Schrodinger, a computational chemistry company with a public market capitalization, has built its business around a different model: licensing computational physics-based drug design software while also co-developing compounds with pharmaceutical partners. Their FEP+ (Free Energy Perturbation) platform, which uses physics-based simulations to predict protein-ligand binding affinity, is protected by a combination of patents on the underlying methodology, trade secrets on proprietary force field parameterizations, and extensive validation datasets that competitors cannot easily replicate. BMS, Pfizer, Roche, and Lilly have all engaged Schrodinger in various collaboration structures, suggesting the platform has demonstrated sufficient predictive value to justify partnerships rather than internal replication.

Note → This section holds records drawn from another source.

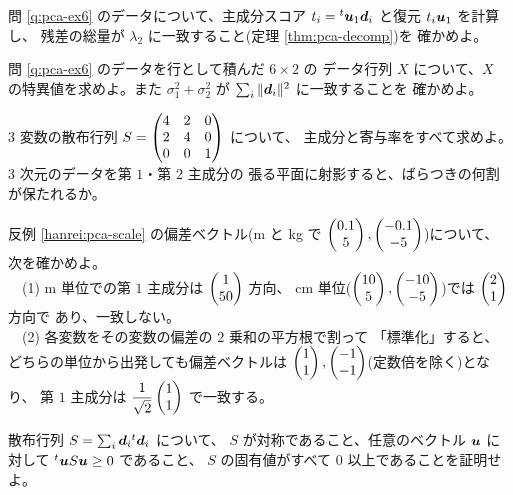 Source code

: \begin{mondai}[標準]\label{q:pca-ex7}
問 \ref{q:pca-ex6} のデータについて、主成分スコア
$t_i = {}^t\vect{u}_1\vect{d}_i$ と復元 $t_i\vect{u}_1$ を計算し、
残差の総量が $\lambda_2$ に一致すること(定理 \ref{thm:pca-decomp})を
確かめよ。
\end{mondai}

\begin{mondai}[標準]\label{q:pca-ex8}
問 \ref{q:pca-ex6} のデータを行として積んだ $6 \times 2$ の
データ行列 $X$ について、$X$ の特異値を求めよ。また
$\sigma_1^2 + \sigma_2^2$ が $\sum_i \|\vect{d}_i\|^2$ に一致することを
確かめよ。
\end{mondai}

\begin{mondai}[発展]\label{q:pca-ex9}
$3$ 変数の散布行列
$S = \mat{4 & 2 & 0 \\ 2 & 4 & 0 \\ 0 & 0 & 1}$ について、
主成分と寄与率をすべて求めよ。$3$ 次元のデータを第 $1$・第 $2$ 主成分の
張る平面に射影すると、ばらつきの何割が保たれるか。
\end{mondai}

\begin{mondai}[発展]\label{q:pca-ex10}
反例 \ref{hanrei:pca-scale} の偏差ベクトル(m と kg で
$\mat{0.1 \\ 5}, \mat{-0.1 \\ -5}$)について、次を確かめよ。\\
　(1) m 単位での第 $1$ 主成分は $\mat{1 \\ 50}$ 方向、
cm 単位($\mat{10 \\ 5}, \mat{-10 \\ -5}$)では $\mat{2 \\ 1}$ 方向で
あり、一致しない。\\
　(2) 各変数をその変数の偏差の $2$ 乗和の平方根で割って
「標準化」すると、どちらの単位から出発しても偏差ベクトルは
$\mat{1 \\ 1}, \mat{-1 \\ -1}$(定数倍を除く)となり、
第 $1$ 主成分は $\dfrac{1}{\sqrt{2}}\mat{1 \\ 1}$ で一致する。
\end{mondai}

\begin{mondai}[証明]\label{q:pca-ex11}
散布行列 $S = \sum_i \vect{d}_i{}^t\vect{d}_i$ について、
$S$ が対称であること、任意のベクトル $\vect{u}$ に対して
${}^t\vect{u}S\vect{u} \ge 0$ であること、
$S$ の固有値がすべて $0$ 以上であることを証明せよ。
\end{mondai}

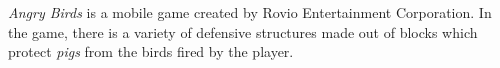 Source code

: \documentclass[sigconf]{acmart}
\begin{document}
\textit{Angry Birds} is a mobile game created by Rovio 
Entertainment 
Corporation. %
In the game, there is a variety of defensive structures made out of
blocks which protect {\em pigs} 
from the birds fired by the player. %
\end{document}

Evergreening with AI: Using Computational Tools to Build Patent Thickets
Pharmaceutical companies have long used strategic IP filing practices to extend effective exclusivity beyond the expiration of a primary composition-of-matter patent. Techniques include filing secondary patents on formulations, polymorphic crystal forms, enantiomers, metabolites, prodrugs, and new therapeutic indications. AI accelerates every one of these strategies.
Consider the lifecycle management of AbbVie’s adalimumab (Humira), the best-selling drug in pharmaceutical history until biosimilar entry. AbbVie built a patent thicket of over 100 patents covering manufacturing processes, formulations, dosing regimens, and devices. Entry of biosimilar adalimumab was delayed until 2023 in the U.S. despite the core composition-of-matter patent expiring much earlier. AI-assisted polymorph screening can generate and analyze dozens of crystal form candidates in a fraction of the time required by traditional wet chemistry methods. AI-powered formulation optimization can identify novel excipient combinations that support additional patent filings. That means the same evergreening tactics that AbbVie employed manually can now be deployed at lower cost and faster iteration speed.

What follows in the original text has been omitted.